UVSC has satellite campuses in Lehi and Spanish Fork, Peterson noted during a presentation Thursday night before the college's Board of Trustees, which approved a revised master plan for the school.
The master plan is an architectural vision for how the Orem campus will look in 15-20 years. The plan includes new roads, buildings and gathering places for students and was developed with input from the city of Orem, faculty and staff, students and neighbors.
College officials usually update the master plan about every 18 months to keep the public aware of future plans. But the master plan approved Thursday is a major revision, Peterson said. It also will be adjusted over time.
"When we get up to the north end (of campus), we just have a mass of parking lots," UVSC President William Sederburg said. "The heart of this plan is what are we going to do on the north end of campus over time."
The campus will also expand to the west side of I-15, and college administrators hope an efficient way to connect the east and west parts of the campus can be achieved.
"We've talked about a gondola," Peterson said. "Regent David Jordan (a higher-education policy maker) talked about a monorail."
UVSC officials also are talking with planners at the Utah Department of Transportation about an interchange spanning the freeway and a "collector distribution system" near the Orem 800 North exit in which vehicle traffic could enter and exit the freeway.

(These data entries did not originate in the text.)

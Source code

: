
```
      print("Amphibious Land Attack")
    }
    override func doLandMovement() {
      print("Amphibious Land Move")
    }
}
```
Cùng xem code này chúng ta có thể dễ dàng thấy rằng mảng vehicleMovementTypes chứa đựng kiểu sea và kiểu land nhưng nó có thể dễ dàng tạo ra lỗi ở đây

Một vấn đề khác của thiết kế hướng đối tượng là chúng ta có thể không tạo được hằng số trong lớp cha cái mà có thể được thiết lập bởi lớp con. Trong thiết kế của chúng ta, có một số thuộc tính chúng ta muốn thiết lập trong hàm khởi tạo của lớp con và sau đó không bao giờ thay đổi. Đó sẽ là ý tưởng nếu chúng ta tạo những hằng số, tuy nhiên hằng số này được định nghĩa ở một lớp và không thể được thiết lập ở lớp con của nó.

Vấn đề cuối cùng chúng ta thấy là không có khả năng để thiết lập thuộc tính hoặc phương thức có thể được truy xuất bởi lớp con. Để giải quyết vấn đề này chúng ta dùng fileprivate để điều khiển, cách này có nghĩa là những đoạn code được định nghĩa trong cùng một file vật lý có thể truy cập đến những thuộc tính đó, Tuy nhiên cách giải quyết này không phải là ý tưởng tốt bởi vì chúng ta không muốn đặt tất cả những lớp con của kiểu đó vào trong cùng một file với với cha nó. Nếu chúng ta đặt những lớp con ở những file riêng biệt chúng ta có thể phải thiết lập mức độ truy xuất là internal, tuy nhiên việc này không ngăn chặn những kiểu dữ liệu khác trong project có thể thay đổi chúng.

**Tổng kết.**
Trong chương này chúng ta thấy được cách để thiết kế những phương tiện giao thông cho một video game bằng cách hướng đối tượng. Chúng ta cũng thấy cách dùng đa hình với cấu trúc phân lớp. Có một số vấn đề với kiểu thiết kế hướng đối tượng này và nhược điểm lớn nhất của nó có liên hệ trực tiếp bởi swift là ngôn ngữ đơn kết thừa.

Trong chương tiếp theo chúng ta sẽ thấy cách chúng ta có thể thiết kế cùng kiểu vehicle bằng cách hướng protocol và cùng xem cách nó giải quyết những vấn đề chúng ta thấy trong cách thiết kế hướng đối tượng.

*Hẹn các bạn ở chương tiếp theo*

Also included in the plan is a state-of-the-art "Digital Learning Center" library, which UVSC chiefs have been pushing the Legislature to fund. The center would enable graduate research, which could pave the way for UVSC obtaining university status.
Near the Digital Learning Center would be a "quad" plaza with waterfalls and a bell tower. Future buildings would surround the quad, Peterson said.
Four buildings on campus would be expanded, including the health and science building. That is the No. 2 priority on UVSC's building list, after the Digital Learning Center. UVSC wants to expand the building by 100,000 square feet at a cost of $20 million.
"That cost could probably go up," Peterson said.
No football stadium is planned, although many members of the community have requested one. Instead, the master plan offers a circular track and portable bleachers.
If a football stadium is eventually built, it would likely be located on the west side of I-15, Sederburg said.